Marc swallows, tongue darting out to lick across his bottom lip as he finally breaks eye contact. He lets his head hang with no attempt to deny your words—he’d be lying if he tried and you’d see right through him, just like you always do.

He can’t bring himself to look at you again, not yet anyways, but he feels your anger growing and suddenly he’s ten years old again. Suddenly he’s back in that house in Chicago and he can feel his mother’s resentment and rage burning across his skin, can feel the wounds that never really fully healed being ripped open and he imagines the blood pooling where he kneels on the floor because he’d rather bleed out than face that anger again.

“Then why didn’t you say anything?” you snap, oblivious to what Marc’s mind is putting him through, oblivious to the fact that he’s forcing himself to stay at the front.

Marc doesn’t know what to say. Really, he doesn’t. But he knows you’re expecting something, anything, and again he knows you’d catch whatever lie he’d try to feed you so he settles for the truth. It takes him a second to get the words out, ten year old Marc so used to staying quiet because his words were never good enough and he knew this time wouldn’t be any different.

“I didn’t want to admit it.”

And you laugh. You actually laugh after a beat or two of silence. He still doesn’t look at you, he can hear the exasperation in your tone, he doesn’t want to see it on your face.

“Admit what? That this relationship has been killing me? That I’ve been dying in bed beside you every night for months now?”

He’s quiet again, his chest tight, a fist around his heart cracking his ribs. He’d known something was wrong, of course he’d noticed you pulling away from him and sinking into yourself. Marc isn’t oblivious.

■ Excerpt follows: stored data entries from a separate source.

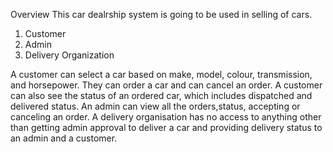 Overview
This car dealrship system is going to be used in selling of cars. 
1.	Customer
2.	Admin
3.	Delivery Organization

A customer can select a car based on make, model, colour, transmission, and horsepower. They can order a car and can cancel an order. A customer can also see the status of an ordered car, which includes dispatched and delivered status.
An admin can view all the orders,status, accepting or canceling an order. A delivery organisation has no access to anything other than getting admin approval to deliver a car and providing delivery status to an admin and a customer.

But he didn’t realize it was this bad. He didn’t realize he had another body to add to his list.

“Say something, babe please say something.”

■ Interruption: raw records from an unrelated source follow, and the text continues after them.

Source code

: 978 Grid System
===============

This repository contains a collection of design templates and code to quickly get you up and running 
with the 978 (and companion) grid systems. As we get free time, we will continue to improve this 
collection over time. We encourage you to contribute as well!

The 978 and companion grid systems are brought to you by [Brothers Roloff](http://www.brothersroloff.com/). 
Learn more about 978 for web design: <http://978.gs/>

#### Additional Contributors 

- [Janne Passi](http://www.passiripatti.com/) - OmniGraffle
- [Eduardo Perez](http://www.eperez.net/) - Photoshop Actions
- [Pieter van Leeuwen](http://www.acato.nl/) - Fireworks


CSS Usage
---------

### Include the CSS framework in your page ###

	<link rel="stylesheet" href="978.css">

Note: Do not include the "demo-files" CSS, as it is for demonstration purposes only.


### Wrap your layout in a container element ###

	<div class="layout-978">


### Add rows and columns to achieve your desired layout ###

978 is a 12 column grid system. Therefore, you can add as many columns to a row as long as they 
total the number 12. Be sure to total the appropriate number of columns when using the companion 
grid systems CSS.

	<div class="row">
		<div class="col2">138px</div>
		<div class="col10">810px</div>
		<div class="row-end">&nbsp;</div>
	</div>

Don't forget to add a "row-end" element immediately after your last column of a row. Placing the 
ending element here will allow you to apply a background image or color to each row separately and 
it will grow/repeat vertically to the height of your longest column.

Marc just shakes his head, tears blurring his vision. He wants Steven, he doesn’t want to do this anymore, he doesn’t want to hear the disappointment in your voice and he doesn’t want to hear you tell him that it’s all his fault.

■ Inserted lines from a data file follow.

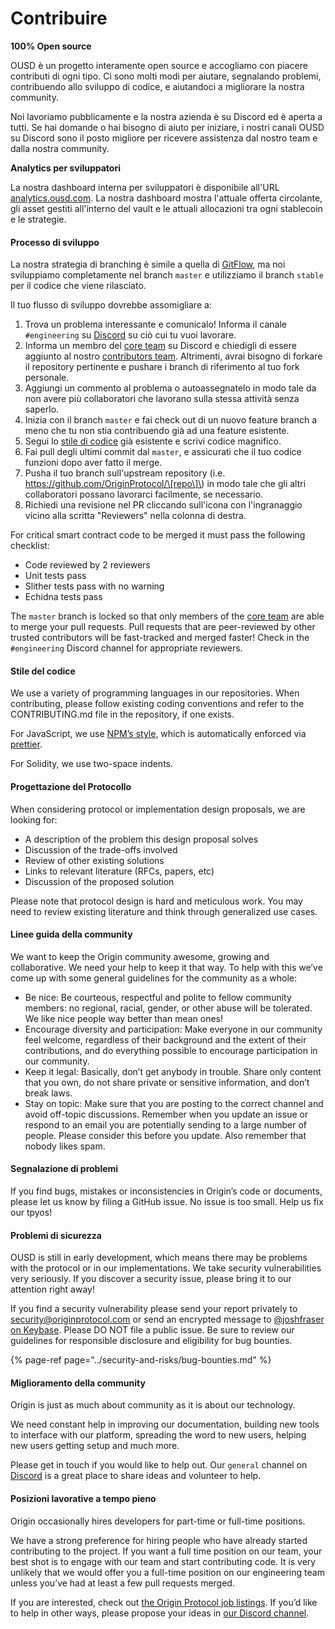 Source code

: # Contribuire

**100% Open source**

OUSD è un progetto interamente open source e accogliamo con piacere contributi di ogni tipo. Ci sono molti modi per aiutare, segnalando problemi, contribuendo allo sviluppo di codice, e aiutandoci a migliorare la nostra community.

Noi lavoriamo pubblicamente e la nostra azienda è su Discord ed è aperta a tutti. Se hai domande o hai bisogno di aiuto per iniziare, i nostri canali OUSD su Discord sono il posto migliore per ricevere assistenza dal nostro team e dalla nostra community.

**Analytics per sviluppatori**

La nostra dashboard interna per sviluppatori è disponibile all'URL [analytics.ousd.com](https://analytics.ousd.com). La nostra dashboard mostra l'attuale offerta circolante, gli asset gestiti all'interno del vault e le attuali allocazioni tra ogni stablecoin e le strategie.

#### Processo di sviluppo

La nostra strategia di branching è simile a quella di [ GitFlow](http://nvie.com/posts/a-successful-git-branching-model/), ma noi sviluppiamo completamente nel branch `master` e utilizziamo il branch `stable` per il codice che viene rilasciato.

Il tuo flusso di sviluppo dovrebbe assomigliare a:

1. Trova un problema interessante e comunicalo! Informa il canale `#engineering` su [Discord](https://discord.gg/jyxpUSe) su ciò cui tu vuoi lavorare.
2. Informa un membro del [core team](https://github.com/orgs/OriginProtocol/teams/core/members) su Discord e chiedigli di essere aggiunto al nostro [contributors team](https://github.com/orgs/OriginProtocol/teams/contributors). Altrimenti, avrai bisogno di forkare il repository pertinente e pushare i branch di riferimento al tuo fork personale.
3. Aggiungi un commento al problema o autoassegnatelo in modo tale da non avere più collaboratori che lavorano sulla stessa attività senza saperlo.
4. Inizia con il branch `master` e fai check out di un nuovo feature branch a meno che tu non stia contribuendo già ad una feature esistente.
5. Segui lo [stile di codice](https://docs.originprotocol.com/guides/getting_started/contributing.html#contributing-email-coding-style) già esistente e scrivi codice magnifico.
6. Fai pull degli ultimi commit dal `master`, e assicurati che il tuo codice funzioni dopo aver fatto il merge.
7. Pusha il tuo branch sull'upstream repository \(i.e. https://github.com/OriginProtocol/\[repo\]\) in modo tale che gli altri collaboratori possano lavorarci facilmente, se necessario.
8. Richiedi una revisione nel PR cliccando sull'icona con l'ingranaggio vicino alla scritta "Reviewers" nella colonna di destra.

For critical smart contract code to be merged it must pass the following checklist:

*  Code reviewed by 2 reviewers
*  Unit tests pass
*  Slither tests pass with no warning
*  Echidna tests pass

The `master` branch is locked so that only members of the [core team](https://github.com/orgs/OriginProtocol/teams/core) are able to merge your pull requests. Pull requests that are peer-reviewed by other trusted contributors will be fast-tracked and merged faster! Check in the `#engineering` Discord channel for appropriate reviewers.

#### Stile del codice

We use a variety of programming languages in our repositories. When contributing, please follow existing coding conventions and refer to the CONTRIBUTING.md file in the repository, if one exists.

For JavaScript, we use [NPM’s style](https://docs.npmjs.com/misc/coding-style), which is automatically enforced via [prettier](https://prettier.io/).

For Solidity, we use two-space indents.

#### Progettazione del Protocollo

When considering protocol or implementation design proposals, we are looking for:

* A description of the problem this design proposal solves
* Discussion of the trade-offs involved
* Review of other existing solutions
* Links to relevant literature \(RFCs, papers, etc\)
* Discussion of the proposed solution

Please note that protocol design is hard and meticulous work. You may need to review existing literature and think through generalized use cases.

#### Linee guida della community

We want to keep the Origin community awesome, growing and collaborative. We need your help to keep it that way. To help with this we’ve come up with some general guidelines for the community as a whole:

* Be nice: Be courteous, respectful and polite to fellow community members: no regional, racial, gender, or other abuse will be tolerated. We like nice people way better than mean ones!
* Encourage diversity and participation: Make everyone in our community feel welcome, regardless of their background and the extent of their contributions, and do everything possible to encourage participation in our community.
* Keep it legal: Basically, don’t get anybody in trouble. Share only content that you own, do not share private or sensitive information, and don’t break laws.
* Stay on topic: Make sure that you are posting to the correct channel and avoid off-topic discussions. Remember when you update an issue or respond to an email you are potentially sending to a large number of people. Please consider this before you update. Also remember that nobody likes spam.

#### Segnalazione di problemi

If you find bugs, mistakes or inconsistencies in Origin’s code or documents, please let us know by filing a GitHub issue. No issue is too small. Help us fix our tpyos!

#### Problemi di sicurezza

OUSD is still in early development, which means there may be problems with the protocol or in our implementations. We take security vulnerabilities very seriously. If you discover a security issue, please bring it to our attention right away!

If you find a security vulnerability please send your report privately to [security@originprotocol.com](mailto:security@originprotocol.com) or send an encrypted message to [@joshfraser on Keybase](https://keybase.io/joshfraser). Please DO NOT file a public issue. Be sure to review our guidelines for responsible disclosure and eligibility for bug bounties.

{% page-ref page="../security-and-risks/bug-bounties.md" %}

#### **Miglioramento della community**

Origin is just as much about community as it is about our technology.

We need constant help in improving our documentation, building new tools to interface with our platform, spreading the word to new users, helping new users getting setup and much more.

Please get in touch if you would like to help out. Our `general` channel on [Discord](https://www.originprotocol.com/discord) is a great place to share ideas and volunteer to help.

#### Posizioni lavorative a tempo pieno

Origin occasionally hires developers for part-time or full-time positions.

We have a strong preference for hiring people who have already started contributing to the project. If you want a full time position on our team, your best shot is to engage with our team and start contributing code. It is very unlikely that we would offer you a full-time position on our engineering team unless you’ve had at least a few pull requests merged.

If you are interested, check out [the Origin Protocol job listings](https://angel.co/originprotocol/jobs). If you’d like to help in other ways, please propose your ideas in [our Discord channel](https://www.originprotocol.com/discord).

But still, he stays at the front. Despite the panic and the downright anguish rising in his chest, he stays.

Even though he knows you’re not going to. Especially when minutes pass by and he still can’t find the words you want him to say. He thinks you probably left a long time ago.

You scoff, and that’s when Marc knows it’s over. That’s the exact moment that he knows there’s nothing else he can do, the exact moment he realizes your heart won’t start for him again. The exact moment he realizes he’s lost you.

And Marc still doesn’t understand. He doesn’t understand what he’s done to make you resent him so much, to make you so angry and he wishes you would give him a reason so he could rationalize it just like he did every time his mother picked up the belt.

But you don’t, and he can’t ask for one. He can’t.

And so he listens to your footsteps against the hardwood floors as you retreat to the bedroom, and as soon as he hears the door click shut, he stops fighting. He lets go and he stops fighting.

Steven sleeps on the couch that night, and even though he doesn’t want to see you go, he’s glad that he’s the one that has to watch you pack. He’s relieved that he’s the one to take your engagement ring and pawn it before Marc has a chance to find it.

Steven loves you, just like Marc.

But he knows that Marc doesn’t deserve the anger. He never did.

And Steven’s always going to keep the belt from striking.